Exercise » After locating the line with "algunas palabras alemanas", retype it and every later line exactly, stopping at the end of the records.

BEGIN Stored data

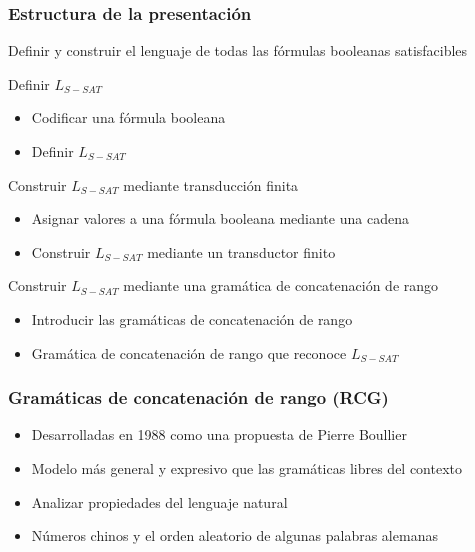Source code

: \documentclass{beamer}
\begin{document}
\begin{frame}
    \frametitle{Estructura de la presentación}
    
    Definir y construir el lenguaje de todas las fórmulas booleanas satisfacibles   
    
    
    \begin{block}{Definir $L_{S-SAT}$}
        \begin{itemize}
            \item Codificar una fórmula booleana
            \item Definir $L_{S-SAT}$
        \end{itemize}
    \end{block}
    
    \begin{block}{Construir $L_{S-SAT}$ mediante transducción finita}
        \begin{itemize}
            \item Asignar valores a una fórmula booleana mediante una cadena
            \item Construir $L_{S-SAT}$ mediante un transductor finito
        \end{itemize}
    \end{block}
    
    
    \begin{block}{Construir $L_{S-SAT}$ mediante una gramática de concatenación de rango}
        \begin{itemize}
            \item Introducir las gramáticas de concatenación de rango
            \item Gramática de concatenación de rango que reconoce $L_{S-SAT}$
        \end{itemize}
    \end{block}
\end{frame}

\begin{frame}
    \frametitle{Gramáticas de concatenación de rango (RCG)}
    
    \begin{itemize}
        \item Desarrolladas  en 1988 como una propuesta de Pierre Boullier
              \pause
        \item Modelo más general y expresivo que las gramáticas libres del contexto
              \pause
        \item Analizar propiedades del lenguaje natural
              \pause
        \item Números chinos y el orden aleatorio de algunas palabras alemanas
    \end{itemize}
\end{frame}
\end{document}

END Stored data

Finished task »
        \item Números chinos y el orden aleatorio de algunas palabras alemanas
    \end{itemize}
\end{frame}
\end{document}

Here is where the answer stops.